** Work required **
Nothing outside the range is wanted. Repeat exactly the lines below from the one with "which they belong." through the one with "is particularly true".

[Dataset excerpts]
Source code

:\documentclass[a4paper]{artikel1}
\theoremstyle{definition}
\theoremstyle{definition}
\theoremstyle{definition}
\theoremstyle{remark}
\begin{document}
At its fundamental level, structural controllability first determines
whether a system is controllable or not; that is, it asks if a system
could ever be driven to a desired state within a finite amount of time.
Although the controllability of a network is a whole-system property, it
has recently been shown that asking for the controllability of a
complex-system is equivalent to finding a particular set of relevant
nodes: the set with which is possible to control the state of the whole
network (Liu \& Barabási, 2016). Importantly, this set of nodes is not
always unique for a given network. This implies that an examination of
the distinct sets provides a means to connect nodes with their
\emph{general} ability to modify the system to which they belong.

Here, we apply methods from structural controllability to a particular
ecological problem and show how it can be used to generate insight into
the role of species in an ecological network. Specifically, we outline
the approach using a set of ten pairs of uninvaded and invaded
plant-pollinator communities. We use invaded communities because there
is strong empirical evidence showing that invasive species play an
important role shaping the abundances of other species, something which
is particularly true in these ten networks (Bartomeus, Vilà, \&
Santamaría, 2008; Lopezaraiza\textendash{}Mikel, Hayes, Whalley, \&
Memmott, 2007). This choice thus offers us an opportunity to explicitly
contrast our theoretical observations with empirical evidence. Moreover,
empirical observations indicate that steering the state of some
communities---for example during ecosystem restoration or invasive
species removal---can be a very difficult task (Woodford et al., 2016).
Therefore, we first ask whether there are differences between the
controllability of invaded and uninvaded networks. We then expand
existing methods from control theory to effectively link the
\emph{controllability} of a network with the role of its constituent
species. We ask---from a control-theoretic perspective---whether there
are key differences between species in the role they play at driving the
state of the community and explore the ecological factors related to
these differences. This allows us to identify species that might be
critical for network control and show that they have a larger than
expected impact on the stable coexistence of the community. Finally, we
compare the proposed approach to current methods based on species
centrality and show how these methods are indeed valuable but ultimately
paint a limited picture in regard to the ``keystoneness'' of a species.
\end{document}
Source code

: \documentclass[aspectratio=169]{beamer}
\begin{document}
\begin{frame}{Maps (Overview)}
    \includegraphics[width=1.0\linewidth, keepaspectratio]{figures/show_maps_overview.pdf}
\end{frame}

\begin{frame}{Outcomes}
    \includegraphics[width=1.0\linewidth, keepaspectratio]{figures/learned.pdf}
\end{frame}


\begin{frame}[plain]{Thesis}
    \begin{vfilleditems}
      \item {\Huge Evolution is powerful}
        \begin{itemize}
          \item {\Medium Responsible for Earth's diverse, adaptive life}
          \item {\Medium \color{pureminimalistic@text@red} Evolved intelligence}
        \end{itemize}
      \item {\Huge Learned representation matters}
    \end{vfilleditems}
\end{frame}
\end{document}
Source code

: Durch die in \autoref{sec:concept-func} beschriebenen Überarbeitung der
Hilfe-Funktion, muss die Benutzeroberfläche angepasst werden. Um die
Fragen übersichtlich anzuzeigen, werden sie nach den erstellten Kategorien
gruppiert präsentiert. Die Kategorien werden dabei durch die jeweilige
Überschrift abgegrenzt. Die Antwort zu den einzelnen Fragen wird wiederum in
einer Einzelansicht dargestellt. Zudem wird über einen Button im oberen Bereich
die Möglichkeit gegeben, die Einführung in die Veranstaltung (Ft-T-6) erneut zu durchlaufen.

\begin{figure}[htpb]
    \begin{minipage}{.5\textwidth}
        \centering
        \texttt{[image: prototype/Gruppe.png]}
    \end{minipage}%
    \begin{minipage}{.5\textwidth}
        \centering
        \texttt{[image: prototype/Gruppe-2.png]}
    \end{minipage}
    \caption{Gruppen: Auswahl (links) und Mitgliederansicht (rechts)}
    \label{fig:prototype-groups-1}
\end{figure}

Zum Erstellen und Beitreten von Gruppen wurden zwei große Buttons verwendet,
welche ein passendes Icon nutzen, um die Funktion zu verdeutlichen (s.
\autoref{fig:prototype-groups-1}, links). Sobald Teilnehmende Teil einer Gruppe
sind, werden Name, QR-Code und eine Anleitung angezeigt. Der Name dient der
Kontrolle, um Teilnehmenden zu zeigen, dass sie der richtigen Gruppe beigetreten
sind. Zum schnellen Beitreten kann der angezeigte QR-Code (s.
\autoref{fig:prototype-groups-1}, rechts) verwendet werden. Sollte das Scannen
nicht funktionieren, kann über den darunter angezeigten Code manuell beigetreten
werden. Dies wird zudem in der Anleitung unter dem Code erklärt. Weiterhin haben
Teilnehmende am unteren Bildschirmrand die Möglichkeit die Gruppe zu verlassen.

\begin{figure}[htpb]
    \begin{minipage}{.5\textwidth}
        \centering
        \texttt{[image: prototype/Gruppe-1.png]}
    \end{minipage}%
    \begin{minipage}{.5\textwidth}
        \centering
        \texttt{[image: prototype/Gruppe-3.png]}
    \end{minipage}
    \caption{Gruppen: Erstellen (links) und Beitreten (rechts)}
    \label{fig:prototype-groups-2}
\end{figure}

** Written answer **
\emph{general} ability to modify the system to which they belong.

Here, we apply methods from structural controllability to a particular
ecological problem and show how it can be used to generate insight into
the role of species in an ecological network. Specifically, we outline
the approach using a set of ten pairs of uninvaded and invaded
plant-pollinator communities. We use invaded communities because there
is strong empirical evidence showing that invasive species play an
important role shaping the abundances of other species, something which
is particularly true in these ten networks (Bartomeus, Vilà, \&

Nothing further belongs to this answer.